Our patients were isolated from the world, but it was my job to have to go into their rooms and care for them. Sometimes it would take a minute, sometimes ten. What hurt me most was telling a person that they have to lay prone–meaning that their oxygen saturation was dangerously low (usually under 90). I would simply say that their “oxygen wasn’t good,” but for them lying on their stomach with all of the tubes connected to them was, whatever its clinical value, the most uncomfortable position to have to be in. Sometimes I’d tell a patient “Everything is going to be okay,” but in reality, I rarely knew whether it was true. It was just the thing to say, true or not. The virus affected different people in different ways. What worked for one patient didn’t work for another. Everything turned out okay for one patient; nothing did for the next.
Random memories, little snippets of things so hard to forget:
I remember a pregnant woman having to go through an emergency Caesarean section because she was COVID-positive, and the doctors didn’t want the baby to get COVID through a natural birth. I don’t recall the result.
I remember another patient walking, talking, and laughing. Her oxygen saturation was perfect. It seemed obvious that he was getting better. I said goodnight to him one night, promising that I’d return the next day. I did, but he didn’t.
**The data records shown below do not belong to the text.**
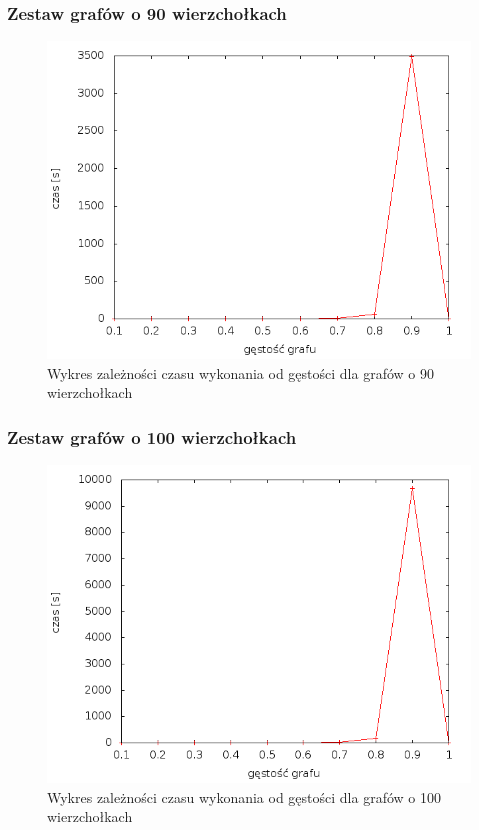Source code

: \documentclass[12pt, a4paper]{article}
\begin{document}
\subsubsection*{Zestaw grafów o 90 wierzchołkach}
\begin{figure}[!h]
    \begin{center}
	\includegraphics[scale=0.5]{../experiment_1/img/dim/dim_90.png}
	\caption{Wykres zależności czasu wykonania od gęstości dla grafów o 90 wierzchołkach}
    \end{center}
\end{figure}
\FloatBarrier
\subsubsection*{Zestaw grafów o 100 wierzchołkach}
\begin{figure}[!h]
    \begin{center}
	\includegraphics[scale=0.5]{../experiment_1/img/dim/dim_100.png}
	\caption{Wykres zależności czasu wykonania od gęstości dla grafów o 100 wierzchołkach}
    \end{center}
\end{figure}
\FloatBarrier
\end{document}
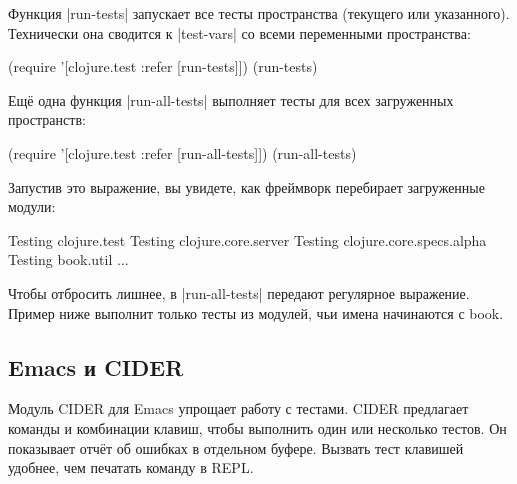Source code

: 
Функция \spverb|run-tests| запускает все тесты пространства (текущего или
указанного). Технически она сводится к \spverb|test-vars| со всеми переменными
пространства:

\begin{english}
  \begin{clojure}
(require '[clojure.test :refer [run-tests]])
(run-tests)
  \end{clojure}
\end{english}


Ещ\"{е} одна функция \spverb|run-all-tests| выполняет тесты для всех загруженных
пространств:

\begin{english}
  \begin{clojure}
(require '[clojure.test :refer [run-all-tests]])
(run-all-tests)
  \end{clojure}
\end{english}

Запустив это выражение, вы увидете, как фреймворк перебирает загруженные модули:

\begin{english}
  \begin{text}
Testing clojure.test
Testing clojure.core.server
Testing clojure.core.specs.alpha
Testing book.util
...
  \end{text}
\end{english}


Чтобы отбросить лишнее, в \spverb|run-all-tests| передают регулярное выражение.
Пример ниже выполнит только тесты из модулей, чьи имена начинаются с book.

\begin{english}
\end{english}

\subsection{Emacs и CIDER}


Модуль CIDER для Emacs упрощает
работу с тестами. CIDER предлагает команды и комбинации клавиш, чтобы выполнить
один или несколько тестов. Он показывает отч\"{е}т об ошибках в отдельном
буфере. Вызвать тест клавишей удобнее, чем печатать команду в REPL.

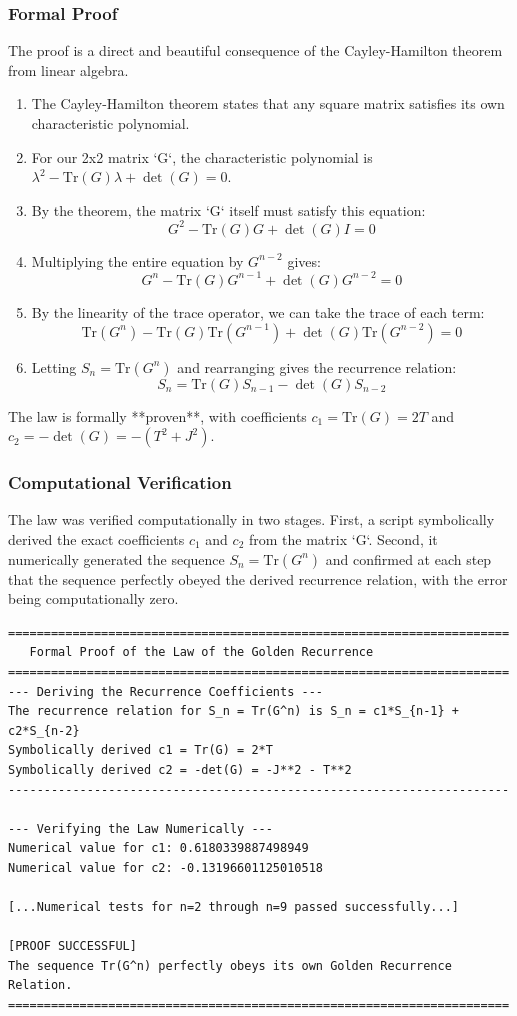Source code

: \subsubsection*{Formal Proof}
The proof is a direct and beautiful consequence of the Cayley-Hamilton theorem from linear algebra.
\begin{enumerate}
    \item The Cayley-Hamilton theorem states that any square matrix satisfies its own characteristic polynomial.
    \item For our 2x2 matrix `G`, the characteristic polynomial is $\lambda^2 - \text{Tr}(G)\lambda + \det(G) = 0$.
    \item By the theorem, the matrix `G` itself must satisfy this equation:
    $$ G^2 - \text{Tr}(G)G + \det(G)I = 0 $$
    \item Multiplying the entire equation by $G^{n-2}$ gives:
    $$ G^n - \text{Tr}(G)G^{n-1} + \det(G)G^{n-2} = 0 $$
    \item By the linearity of the trace operator, we can take the trace of each term:
    $$ \text{Tr}(G^n) - \text{Tr}(G)\text{Tr}(G^{n-1}) + \det(G)\text{Tr}(G^{n-2}) = 0 $$
    \item Letting $S_n = \text{Tr}(G^n)$ and rearranging gives the recurrence relation:
    $$ S_n = \text{Tr}(G)S_{n-1} - \det(G)S_{n-2} $$
\end{enumerate}
The law is formally **proven**, with coefficients $c_1 = \text{Tr}(G) = 2T$ and $c_2 = -\det(G) = -(T^2+J^2)$.

\subsubsection*{Computational Verification}
The law was verified computationally in two stages. First, a script symbolically derived the exact coefficients $c_1$ and $c_2$ from the matrix `G`. Second, it numerically generated the sequence $S_n = \text{Tr}(G^n)$ and confirmed at each step that the sequence perfectly obeyed the derived recurrence relation, with the error being computationally zero.

\begin{verbatim}
======================================================================
   Formal Proof of the Law of the Golden Recurrence
======================================================================
--- Deriving the Recurrence Coefficients ---
The recurrence relation for S_n = Tr(G^n) is S_n = c1*S_{n-1} + c2*S_{n-2}
Symbolically derived c1 = Tr(G) = 2*T
Symbolically derived c2 = -det(G) = -J**2 - T**2
----------------------------------------------------------------------

--- Verifying the Law Numerically ---
Numerical value for c1: 0.6180339887498949
Numerical value for c2: -0.13196601125010518

[...Numerical tests for n=2 through n=9 passed successfully...]

[PROOF SUCCESSFUL]
The sequence Tr(G^n) perfectly obeys its own Golden Recurrence Relation.
======================================================================
\end{verbatim}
I remember patients dying without having family members visit them.
I remember the morgue being so full that there was a trailer parked outside the hospital to store the bodies.
I remember a woman telling me that she’d never left the house for months, but still contracted the virus.
I remember nursing homes sending all their patients to us.
I remember taking off my mask after eight long hours on shift: looking at myself in the mirror, seeing the scars, and damage it left on my face.
The work I’ve done in this pandemic has opened my eyes to the real world. I’ve learned, I think, that people don’t take things seriously until it’s far too late. That includes Americans–the American people, and its government.
This country’s failures regarding the COVID-19 pandemic are almost too long to list. For one thing, our lack of preparation for the virus produced a lack of PPE for healthcare workers, and all essential workers, and for that matter, for the protection of ordinary people. That put just about everyone at risk.
And to state the obvious: the virus spreads extremely quickly, and will continue to spread if people don’t take the proper precautions, like social distancing. It takes just one touch, or exposure to one cough to contract the virus. It’s hard to emphasize how easy it is to lapse, and become COVID positive. You need only unwittingly touch an infected surface once, and then touch your face, and you’re infected.
As far as I’m concerned, opening up the country is not a good idea. As I see it, if we open up, a second wave of the infection is inevitable; once it comes, it will kill more people than the first did, in part through the belief that the virus “evaporated” or somehow went away after the first wave.
But who am I to make such predictions, anyway? I’m just a healthcare worker who worked on the frontlines with COVID patients. For all I know, I’m COVID positive myself. I guess the bottom line here is that few will truly understand the magnitude and significance of this disease unless they’ve put their lives at risk, and witnessed its effects themselves.
Kendra Francisco is a nurse’s assistant at Englewood Health Center, Englewood, New Jersey, and an undergraduate at Felician University, in Lodi, New Jersey.